Investigation of entropy generation, efficiency, static and ideal pressure recovery coefficient in curved annular diffusers

Abstract

The annular diffuser is used mostly in turbomachines for recovery of the discharge kinetic energy and increasing the total pressure. The performance of diffuser is strongly dependent on the geometry and inlet conditions. Therefore, the optimum design of the diffuser shape is highly important. On the other hand, it seems necessary to work on entropy generation in different geometries of diffusers to reach the maximum efficiency. In the present study, the turbulent flow in curved annular diffuser is numerically investigated for different area ratios (AR = 1.74, 2 and 2.3) and different turning angles (θ = 60°, 80° and 90°). Reynolds number based on mass averaged flow at the inlet is 136,822. In addition, the entropy generation rate due to turbulent and viscous dissipation, total entropy, volumetric entropy generation, static pressure recovery coefficient, ideal pressure recovery coefficient and diffuser effectiveness are studied.

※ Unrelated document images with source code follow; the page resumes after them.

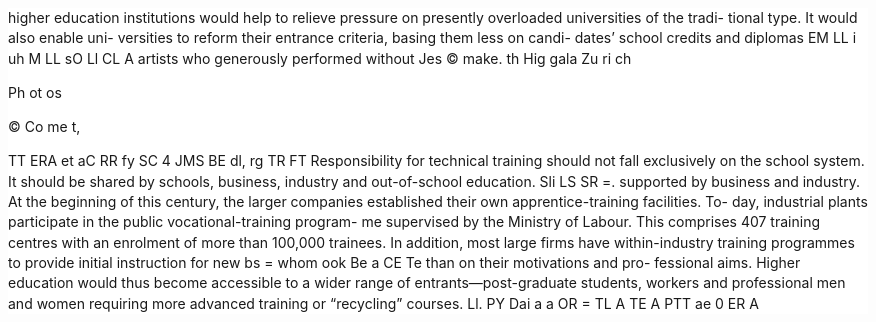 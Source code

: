 higher education institutions would 
help to relieve pressure on presently 
overloaded universities of the tradi- 
tional type. It would also enable uni- 
versities to reform their entrance 
criteria, basing them less on candi- 
dates’ school credits and diplomas 
EM LL i uh M LL sO 
Ll CL A 
artists who generously performed without Jes © make. th Hig gala 
Zu
ri
ch
 
Ph
ot
os
 
© 
Co
me
t,
 
TT ERA et aC RR fy SC 4 JMS BE dl, rg TR FT 
Responsibility for technical training should not fall exclusively 
on the school system. It should be shared by schools, business, 
industry and out-of-school education. 
Sli LS SR =. 
supported by business and industry. 
At the beginning of this century, the 
larger companies established their 
own apprentice-training facilities. To- 
day, industrial plants participate in 
the public vocational-training program- 
me supervised by the Ministry of 
Labour. This comprises 407 training 
centres with an enrolment of more 
than 100,000 trainees. 
In addition, most large firms have 
within-industry training programmes 
to provide initial instruction for new 
bs = whom ook Be a CE Te 
than on their motivations and pro- 
fessional aims. Higher education 
would thus become accessible to a 
wider range of entrants—post-graduate 
students, workers and professional 
men and women requiring more 
advanced training or “recycling” 
courses. 
Ll. 
PY Dai a a OR = TL A TE A PTT ae 
0 ER A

The results show that in order to design the curved annular diffusers to reach the maximum efficiency and minimum entropy generation in air-conditioning systems, the lowest value of area ratio and highest value of turning angle should be considered, respectively. Moreover, it was obtained that at constant area ratio, the entropy due to viscous dissipation and total entropy decrease with increasing the turning angle, while the diffuser effectiveness and static pressure recovery coefficient increase with increasing the turning angle. Also, by increasing the area ratio at constant turning angle, the volumetric entropy generation, total entropy and entropy due to turbulent dissipation increase.